If you decided your motorsports calling was to be an engine builder/tuner, its a lot cheaper to burn up a Briggs and Stratton then a Nitrous injected 632.  So you need to learn what an engine sounds or feels like when its lean or rich.  This experience gives you a feel for when something is not right and that feeling can save you money or your life.

Back to the story.  So, as I reached for second gear and was trying to rotate the car mid spin away from the wall, I saw Patrick Dempsey (yes the guy from Greys Anatomy) smiling at me and giving me the laughing wave. I instantly remembered only moments before, in the pit lane, I had harassed him for flying off Turn 17 and now it was me.

  Patrick Dempsey  – An accomplished road racer, drives the SuperCuts Mustang in the Koni Challenge Series.

This was Dempsey’s fault.  Or was it?  Only moments earlier I was barreling down the 3000 foot long  straightaway that leads to this scary damn corner and Dempsey was in his Panoz Esperante filling my rearview mirror.  He had caught the draft off my car out of the previous corner and was tucked in tight behind me, waiting for a mistake.  Here it comes.  Now previously I had pushed this corner to its absolute  limit and knew how late I could brake and downshift into it.  But Dempsey was right behind me and I wanted to push it just a bit farther.  That was it, it didn’t stick and around I went.

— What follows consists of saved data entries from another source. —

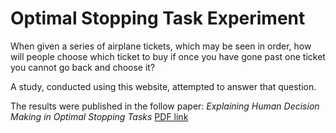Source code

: # Optimal Stopping Task Experiment

When given a series of airplane tickets, which may be seen in order, how will people choose which ticket to buy if once you have gone past one ticket you cannot go back and choose it? 

A study, conducted using this website, attempted to answer that question.

The results were published in the follow paper:
*Explaining Human Decision Making in Optimal Stopping Tasks*
[PDF link](http://gershmanlab.webfactional.com/pubs/Baumann18.pdf)
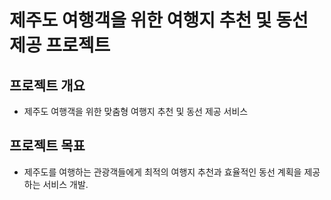 # 제주도 여행객을 위한 여행지 추천 및 동선 제공 프로젝트
## 프로젝트 개요
- 제주도 여행객을 위한 맞춤형 여행지 추천 및 동선 제공 서비스

## 프로젝트 목표

- 제주도를 여행하는 관광객들에게 최적의 여행지 추천과 효율적인 동선 계획을 제공하는 서비스 개발.

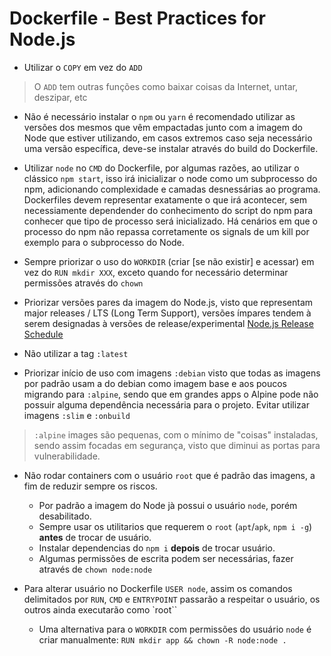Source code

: # Dockerfile - Best Practices for Node.js

- Utilizar o `COPY` em vez do `ADD`

> O `ADD` tem outras funções como baixar coisas da Internet, untar, deszipar, etc

- Não é necessário instalar o `npm` ou `yarn` é recomendado utilizar as versões dos mesmos que vêm empactadas junto com a imagem do Node que estiver utilizando, em casos extremos caso seja necessário uma versão específica, deve-se instalar através do build do Dockerfile.

- Utilizar `node` no `CMD` do Dockerfile, por algumas razões, ao utilizar o clássico `npm start`, isso irá inicializar o node como um subprocesso do npm, adicionando complexidade e camadas desnessárias ao programa. Dockerfiles devem representar exatamente o que irá acontecer, sem necessiamente dependender do conhecimento do script do npm para conhecer que tipo de processo será inicializado. Há cenários em que o processo do npm não repassa corretamente os signals de um kill por exemplo para o subprocesso do Node.

- Sempre priorizar o uso do `WORKDIR` (criar [se não existir] e acessar) em vez do `RUN mkdir XXX`, exceto quando for necessário determinar permissões através do `chown`

- Priorizar versões pares da imagem do Node.js, visto que representam major releases / LTS (Long Term Support), versões ímpares tendem à serem designadas à versões de release/experimental [Node.js Release Schedule](https://github.com/nodejs/Release#release-schedule)
- Não utilizar a tag `:latest`
- Priorizar início de uso com imagens `:debian` visto que todas as imagens por padrão usam a do debian como imagem base e aos poucos migrando para `:alpine`, sendo que em grandes apps o Alpine pode não possuir alguma dependência necessária para o projeto. Evitar utilizar imagens `:slim` e `:onbuild`

> `:alpine` images são pequenas, com o mínimo de "coisas" instaladas, sendo assim focadas em segurança, visto que diminui as portas para vulnerabilidade.

- Não rodar containers com o usuário `root` que é padrão das imagens, a fim de reduzir sempre os riscos.
  - Por padrão a imagem do Node jà possui o usuário `node`, porém desabilitado.
  - Sempre usar os utilitarios que requerem o `root` (`apt`/`apk`, `npm i -g`) **antes** de trocar de usuário.
  - Instalar dependencias do `npm i` **depois** de trocar usuário.
  - Algumas permissões de escrita podem ser necessárias, fazer através de `chown node:node`

- Para alterar usuário no Dockerfile `USER node`, assim os comandos delimitados por `RUN`, `CMD` e `ENTRYPOINT` passarão a respeitar o usuário, os outros ainda executarão como `root``
  - Uma alternativa para o `WORKDIR` com permissões do usuário `node` é criar manualmente: `RUN mkdir app && chown -R node:node .`



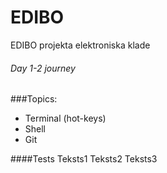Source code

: # EDIBO
EDIBO projekta elektroniska klade
###### Day 1-2 journey
###Topics:
- Terminal (hot-keys)
- Shell
- Git

####Tests
Teksts1
Teksts2
Teksts3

This is the lesson, its the same lesson we all keep learning over and over.  “Don’t let others make you do things you normally wouldn’t do”.  Why do we have to keep learning this lesson, at what point does it stick?

So as you progress in your motorsports career and your vehicle gets faster and your engine gets more powerful, be smart.   Remember that lesson.  Don’t drive or tune a car or engine faster or more powerful than you are capable.  Both can leave you with Patrick Dempsey giving you that laughing wave as he goes by and your car fills with smoke.

Oh, yea, I told you this had a good ending,  Later that day, in the race, I was in the lead and Dempsey was second and trying a pass in the same exact corner.  Suddenly his car cut off on him and he rolled to a stop.  I finished a full straightaway ahead of the rest of the field, taking the win.  Sometimes, its better to be lucky than good.